Posted by on Dec 3, 2018 in News and Events | 0 comments

Ho Ho Ho Merry Christmas! And, no, it’s not too early as The Chairman has already started to put his Christmas songs on facebook. So there!

Monthly Branch Meeting

Many thanks for all who attended the meeting yesterday at The Londesborough Club. The meeting was started with a minutes silence in memory of our dear friend Des Yates, who left us to join his dad, Paul Madeley, Billy and Don up there.

The Secretary thanked everyone who had put their names down for draw to present Saiz with his LUSC Player of The Season trophy at the QPR game this Saturday. Unfortunately none of the branch members were lucky enough and Phil Barrett from Scarborough LUSC won it and has volunteered the presentation be given to a member of Devon LUSC.

Memberships

The Membership Secretary has been observed skulking around various drinking emporiums in Harrogate by Dave Rowson. The Secretary and The MPO have tentative arrangements to meet him for a spot of tea on Tuesday to ensure that membership paperwork is handed over in a timely fashion. Anyone who has not received their membership cards etc. please get in contact if you do not receive them before Christmas.

Away games

The coach for Bolton is full and there is a wait list for travel. Because of the calamity that is Leeds United ticketing website on free for all day, despite the large (4k+) allocation, we only managed to order a limited amount of tickets. We had originally thought we would be able to take two buses, but given we scarcely got enough for one bus, we are now only taking the 53 seater. Bookings are currently being taken for Villa and Forest. As soon as the ticketing details have been announced, we will let everyone know. Same applies for the up coming FA Cup 3rd round. Seeing as Leeds United have chosen to enter a team, let’s hope they are actually intending on taking part. Participating slightly more than they did in the League Cup. I would like to take this opportunity to say that anyone who is already saying that the League is more important than the FA Cup will obviously NOT want to go to West Ham away or any other glamour side should this be the result of the draw.

A.O.B

The Secretary and The MPO will be at Des’s service on Thursday 6th December. 11.40 at Stonefall and then on to Nineteen Nineteen Venue at Harrogate Town.

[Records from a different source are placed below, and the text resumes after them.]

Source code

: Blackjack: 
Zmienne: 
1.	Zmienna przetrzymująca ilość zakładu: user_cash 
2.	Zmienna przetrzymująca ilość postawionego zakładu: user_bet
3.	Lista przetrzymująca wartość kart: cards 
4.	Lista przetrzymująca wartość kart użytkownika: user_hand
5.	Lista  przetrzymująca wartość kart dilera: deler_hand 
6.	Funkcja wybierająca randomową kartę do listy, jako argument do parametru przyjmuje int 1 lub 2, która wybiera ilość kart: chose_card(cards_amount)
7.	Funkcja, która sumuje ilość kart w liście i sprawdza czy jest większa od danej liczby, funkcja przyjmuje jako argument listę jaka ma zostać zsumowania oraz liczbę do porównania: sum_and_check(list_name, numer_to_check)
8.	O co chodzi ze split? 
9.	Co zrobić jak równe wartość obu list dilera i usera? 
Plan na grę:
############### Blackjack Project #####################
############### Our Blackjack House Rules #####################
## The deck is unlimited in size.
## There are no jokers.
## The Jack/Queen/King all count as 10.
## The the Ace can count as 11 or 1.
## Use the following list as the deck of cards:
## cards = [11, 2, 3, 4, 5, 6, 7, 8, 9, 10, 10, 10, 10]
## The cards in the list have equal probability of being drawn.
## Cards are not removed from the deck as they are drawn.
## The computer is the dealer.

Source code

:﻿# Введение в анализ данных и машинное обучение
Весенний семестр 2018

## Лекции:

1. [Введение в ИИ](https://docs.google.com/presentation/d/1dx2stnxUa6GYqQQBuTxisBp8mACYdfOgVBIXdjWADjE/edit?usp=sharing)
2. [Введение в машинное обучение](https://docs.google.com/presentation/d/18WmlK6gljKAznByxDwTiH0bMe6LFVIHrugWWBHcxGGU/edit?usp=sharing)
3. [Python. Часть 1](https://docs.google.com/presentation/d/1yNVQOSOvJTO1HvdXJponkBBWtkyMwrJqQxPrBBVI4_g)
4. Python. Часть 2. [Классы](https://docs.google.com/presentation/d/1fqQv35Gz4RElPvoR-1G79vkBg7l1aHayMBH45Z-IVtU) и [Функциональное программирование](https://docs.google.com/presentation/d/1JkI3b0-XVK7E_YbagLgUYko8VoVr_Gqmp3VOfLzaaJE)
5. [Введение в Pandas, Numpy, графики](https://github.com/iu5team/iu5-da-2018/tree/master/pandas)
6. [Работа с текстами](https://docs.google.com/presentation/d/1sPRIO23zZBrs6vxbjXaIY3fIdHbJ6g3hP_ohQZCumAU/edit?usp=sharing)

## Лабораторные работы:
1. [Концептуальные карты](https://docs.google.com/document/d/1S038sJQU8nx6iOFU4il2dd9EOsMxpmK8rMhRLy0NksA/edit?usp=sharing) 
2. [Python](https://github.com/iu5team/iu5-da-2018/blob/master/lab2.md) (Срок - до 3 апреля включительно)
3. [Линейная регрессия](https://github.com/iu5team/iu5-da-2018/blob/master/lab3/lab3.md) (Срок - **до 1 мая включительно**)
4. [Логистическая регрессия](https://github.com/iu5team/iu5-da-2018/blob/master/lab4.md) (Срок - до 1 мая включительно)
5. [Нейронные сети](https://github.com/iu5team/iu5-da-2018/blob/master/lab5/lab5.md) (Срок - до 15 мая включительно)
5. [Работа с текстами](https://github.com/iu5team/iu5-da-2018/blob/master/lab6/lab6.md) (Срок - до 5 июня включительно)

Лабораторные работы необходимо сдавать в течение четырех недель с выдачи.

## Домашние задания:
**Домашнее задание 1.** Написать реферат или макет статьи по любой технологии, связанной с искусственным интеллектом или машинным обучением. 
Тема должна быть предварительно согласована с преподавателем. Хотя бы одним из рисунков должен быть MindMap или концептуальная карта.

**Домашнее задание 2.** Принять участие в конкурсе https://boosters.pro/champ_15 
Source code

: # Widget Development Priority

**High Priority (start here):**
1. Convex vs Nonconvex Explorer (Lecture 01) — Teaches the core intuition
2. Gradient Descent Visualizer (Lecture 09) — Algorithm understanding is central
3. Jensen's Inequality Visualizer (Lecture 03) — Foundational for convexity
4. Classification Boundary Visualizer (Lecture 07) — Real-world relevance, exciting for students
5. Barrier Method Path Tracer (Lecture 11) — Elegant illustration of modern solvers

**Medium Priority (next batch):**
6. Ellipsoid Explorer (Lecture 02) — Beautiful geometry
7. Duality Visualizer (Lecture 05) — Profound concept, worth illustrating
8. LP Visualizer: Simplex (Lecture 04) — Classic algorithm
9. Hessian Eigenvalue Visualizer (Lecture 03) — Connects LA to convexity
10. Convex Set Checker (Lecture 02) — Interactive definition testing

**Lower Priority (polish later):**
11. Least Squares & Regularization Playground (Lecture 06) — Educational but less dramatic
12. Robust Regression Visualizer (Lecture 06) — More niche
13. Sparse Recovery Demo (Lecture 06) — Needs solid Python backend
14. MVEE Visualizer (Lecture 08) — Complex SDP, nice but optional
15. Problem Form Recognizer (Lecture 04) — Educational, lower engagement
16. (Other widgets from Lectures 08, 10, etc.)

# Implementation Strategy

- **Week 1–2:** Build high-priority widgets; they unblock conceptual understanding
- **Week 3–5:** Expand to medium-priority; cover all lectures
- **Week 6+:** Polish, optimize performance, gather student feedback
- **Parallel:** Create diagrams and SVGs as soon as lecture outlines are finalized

I am sure that anyone who knew Des through his love of Leeds United, branch members old and new, will be most welcome to give him a good send off.

The MPO won £200 in 250 draw.

The FREE prize draw winners are as below:

431 – Smuff – Leeds United Kappa Snood

422 – Steve Smith – Leeds United boxed pen

433 – Chris Smith – Leeds United key ring (sorry no Strongbow)

494 – Paul Yates –  Leeds United shirt (Andy’s Christmas present sorted then!!)

427 – The Secretary – Leeds United Chocolate Easter Egg (still in date by 3 months) and mug

428 – Dave Poole – Leeds United Snood (No 24)

429 – Dave Rowson – (No lucky number 58 but 29 x 2 is technically 58) Leeds United shirt (Jamie’s Christmas present sorted)

420 – Makaela Rolph – Leeds United training top (hopefully will fit Eva eventually)

421 – Jack Pedel – Leeds United training top

432 – Fozzie – nice boxed Leeds United 1992 Champions Pen

424 – Geoff Howarth – Leeds United Leather Key Ring

435 – Wilko – Leeds United badge key ring

434 – Jakey Wilko Jnr – Leeds United training top

Thank you for everyone who took part

It was voted unanimously that at the next branch meeting in the New Year that everyone who turns up will get a free drink on the branch to cheer in the New Year.